Location: Corn Insects and Crop Genetics Research

Title: The SoyBase, LegumeInfo, and PeanutBase databases in support of legume research and crop improvement

Author
item Campbell, Jacqueline
item CAMERON, CONNOR - National Center For Genome Resources
item CLEARY, ALAN - National Center For Genome Resources
item DASH, SUDHANSU - National Center For Genome Resources
item LAVELLE, EVAN - National Center For Genome Resources
item FARMER, ANDREW - National Center For Genome Resources
item Huang, Wei
item NOVAK, SIMON - Michigan Technological University
item PROM, CHEN - Collaborator
item WEEKS, NATHAN - Harvard University
item Cannon, Steven
item Nelson, Rex

Submitted to: Genetics
Publication Type: Peer Reviewed Journal
Publication Acceptance Date: 11/20/2025
Publication Date: N/A
Citation: N/A

Interpretive Summary: This paper describes a collection of websites with associated genomic databases, SoyBase (https://soybase.org), Legume Information System (https://legumeinfo.org), and PeanutBase (https://peanutbase.org).
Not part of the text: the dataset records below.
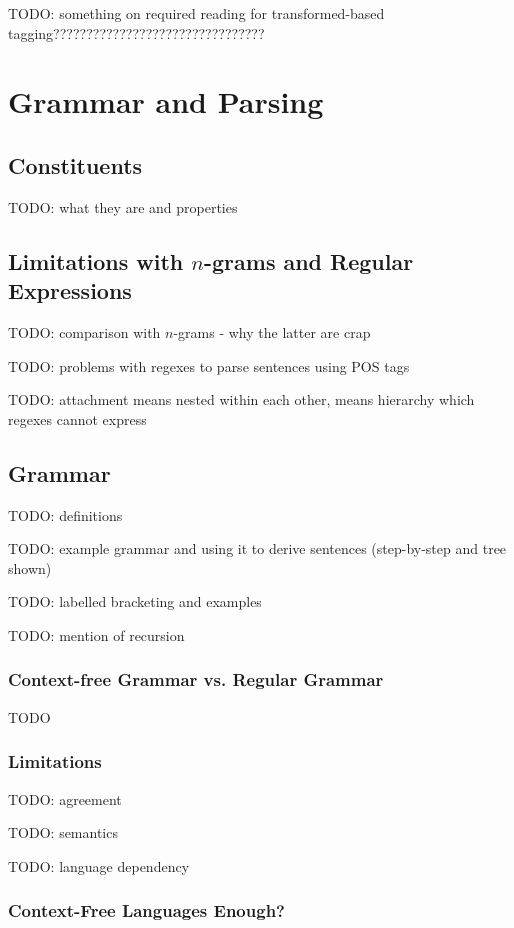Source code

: \documentclass{article}
\begin{document}
TODO: something on required reading for transformed-based tagging????????????????????????????????

\section{Grammar and Parsing}

\subsection{Constituents}

TODO: what they are and properties

\subsection{Limitations with $n$-grams and Regular Expressions}

TODO: comparison with $n$-grams - why the latter are crap

TODO: problems with regexes to parse sentences using POS tags

TODO: attachment means nested within each other, means hierarchy which regexes cannot express

\subsection{Grammar}

TODO: definitions

TODO: example grammar and using it to derive sentences (step-by-step and tree shown)

TODO: labelled bracketing and examples

TODO: mention of recursion

\subsubsection{Context-free Grammar vs. Regular Grammar}

TODO

\subsubsection{Limitations}

TODO: agreement

TODO: semantics

TODO: language dependency

\subsubsection{Context-Free Languages Enough?}
\end{document}
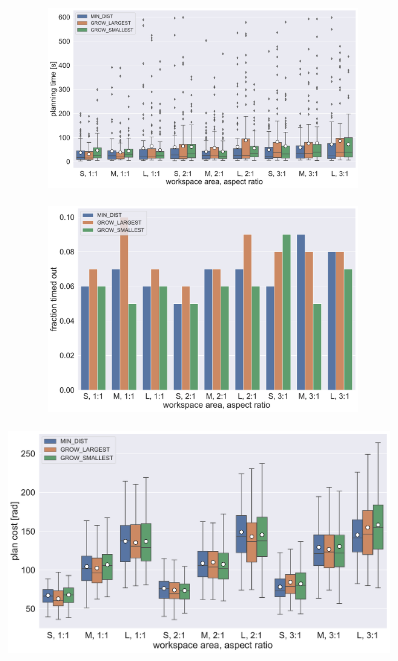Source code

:\begin{figure}
	\centering
	\begin{subfigure}[b]{\textwidth}
		\centering
		\includegraphics[width=0.9\textwidth]{figures/plots/AFBS_time.pdf}
		\caption{}
		\label{fig:AFBS_time}
	\end{subfigure}
	
	\begin{subfigure}[b]{\textwidth}
		\centering
		\includegraphics[width=0.9\textwidth]{figures/plots/AFBS_timeout.pdf}
		\caption{}
		\label{fig:AFBS_timeout}
	\end{subfigure}
	\caption[]{}
	\label{fig:AFBS_timestats}
\end{figure}

\begin{figure}
	\centering
	\includegraphics[width=0.9\textwidth]{figures/plots/AFBS_cost.pdf}
	\caption[]{}
	\label{fig:AFBS_cost}
\end{figure}



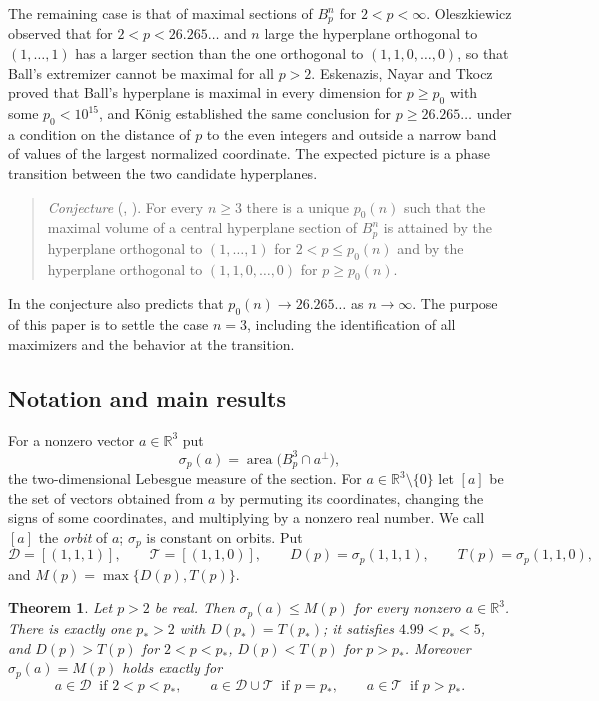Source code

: \documentclass[11pt]{amsart}
\newtheorem{theorem}{Theorem}[section]
\theoremstyle{definition}
\theoremstyle{remark}
\numberwithin{equation}{section}
\newcommand{\R}{\mathbb{R}}
\newcommand{\area}{\operatorname{area}}
\newcommand{\cD}{\mathcal{D}}
\newcommand{\cT}{\mathcal{T}}
\begin{document}
The remaining case is that of maximal sections of $B_p^n$ for $2<p<\infty$. Oleszkiewicz \cite{Ole} observed that for $2<p<26.265\ldots$ and $n$ large the hyperplane orthogonal to $(1,\dots,1)$ has a larger section than the one orthogonal to $(1,1,0,\dots,0)$, so that Ball's extremizer cannot be maximal for all $p>2$. Eskenazis, Nayar and Tkocz \cite{ENT} proved that Ball's hyperplane is maximal in every dimension for $p\ge p_0$ with some $p_0<10^{15}$, and König \cite{Koe} established the same conclusion for $p\ge 26.265\ldots$ under a condition on the distance of $p$ to the even integers and outside a narrow band of values of the largest normalized coordinate. The expected picture is a phase transition between the two candidate hyperplanes.

\begin{quote}
\emph{Conjecture} (\cite[Conjecture~2]{NT}, \cite[Conjecture~2]{ENT}). For every $n\ge 3$ there is a unique $p_0(n)$ such that the maximal volume of a central hyperplane section of $B_p^n$ is attained by the hyperplane orthogonal to $(1,\dots,1)$ for $2<p\le p_0(n)$ and by the hyperplane orthogonal to $(1,1,0,\dots,0)$ for $p\ge p_0(n)$.
\end{quote}

In \cite{ENT} the conjecture also predicts that $p_0(n)\to 26.265\ldots$ as $n\to\infty$. The purpose of this paper is to settle the case $n=3$, including the identification of all maximizers and the behavior at the transition.

\subsection{Notation and main results}
For a nonzero vector $a\in\R^3$ put
\[
\sigma_p(a)=\area\bigl(B_p^3\cap a^\perp\bigr),
\]
the two-dimensional Lebesgue measure of the section. For $a\in\R^3\setminus\{0\}$ let $[a]$ be the set of vectors obtained from $a$ by permuting its coordinates, changing the signs of some coordinates, and multiplying by a nonzero real number. We call $[a]$ the \emph{orbit} of $a$; $\sigma_p$ is constant on orbits. Put
\[
\cD=[(1,1,1)],\qquad \cT=[(1,1,0)],\qquad D(p)=\sigma_p(1,1,1),\qquad T(p)=\sigma_p(1,1,0),
\]
and $M(p)=\max\{D(p),T(p)\}$.

\begin{theorem}\label{thm:main}
Let $p>2$ be real. Then $\sigma_p(a)\le M(p)$ for every nonzero $a\in\R^3$. There is exactly one $p_*>2$ with $D(p_*)=T(p_*)$; it satisfies $4.99<p_*<5$, and $D(p)>T(p)$ for $2<p<p_*$, $D(p)<T(p)$ for $p>p_*$. Moreover $\sigma_p(a)=M(p)$ holds exactly for
\[
a\in\cD \ \text{ if } 2<p<p_*,\qquad a\in\cD\cup\cT \ \text{ if } p=p_*,\qquad a\in\cT \ \text{ if } p>p_*.
\]
\end{theorem}
\end{document}
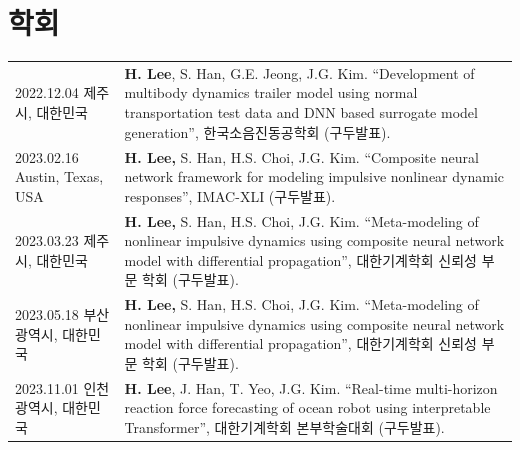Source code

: \documentclass[a4paper,10pt]{extarticle}
\begin{document}
\section*{학회}
\noindent
{}
\vspace*{-.5cm}
\begin{longtable}{LR}
    {2022.12.04 \linebreak 제주시, 대한민국}        & \textbf{H. Lee}, S. Han, G.E. Jeong, J.G. Kim. “Development of multibody dynamics trailer model using normal transportation test data and DNN based surrogate model generation”, 한국소음진동공학회 (구두발표). \\
    {2023.02.16 \linebreak  Austin, Texas, USA} & \textbf{H. Lee,} S. Han, H.S. Choi, J.G. Kim. “Composite neural network framework for modeling impulsive nonlinear dynamic responses”, IMAC-XLI (구두발표).                                            \\
    {2023.03.23 \linebreak 제주시, 대한민국}        & \textbf{H. Lee,} S. Han, H.S. Choi, J.G. Kim. “Meta-modeling of nonlinear impulsive dynamics using composite neural network model with differential propagation”, 대한기계학회 신뢰성 부문 학회 (구두발표).         \\
    {2023.05.18 \linebreak 부산광역시, 대한민국}      & \textbf{H. Lee,} S. Han, H.S. Choi, J.G. Kim. “Meta-modeling of nonlinear impulsive dynamics using composite neural network model with differential propagation”, 대한기계학회 신뢰성 부문 학회 (구두발표).         \\
    {2023.11.01 \linebreak 인천광역시, 대한민국}      & \textbf{H. Lee}, J. Han, T. Yeo, J.G. Kim. “Real-time multi-horizon reaction force forecasting of ocean robot using interpretable Transformer”,  대한기계학회 본부학술대회 (구두발표).                             \\
\end{longtable}


\end{document}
These websites support breeding and research work in the legume crop plant family by organizing and linking published legume genomic research data. Legume crops are critical to agriculture and the economy in the U.S., supporting plant breeding in soybean and other legume crops that are critical for products including livestock feed, oil seeds, and food in U.S. grocery stores. This paper describes a genomic Data Store that allows for bulk data access by breeders and researchers and by Artificial Intelligence (AI) models. The paper also describes the architecture for these websites, which has been designed for rapid, modular, flexible development well suited to genomic data and to rapidly include new data. This architecture allows for both code sharing and for customization to serve the unique needs of each research community. Showcasing this website architecture, the paper describes a set of online tools — some shared on all three sites, and some customized for the respective research communities.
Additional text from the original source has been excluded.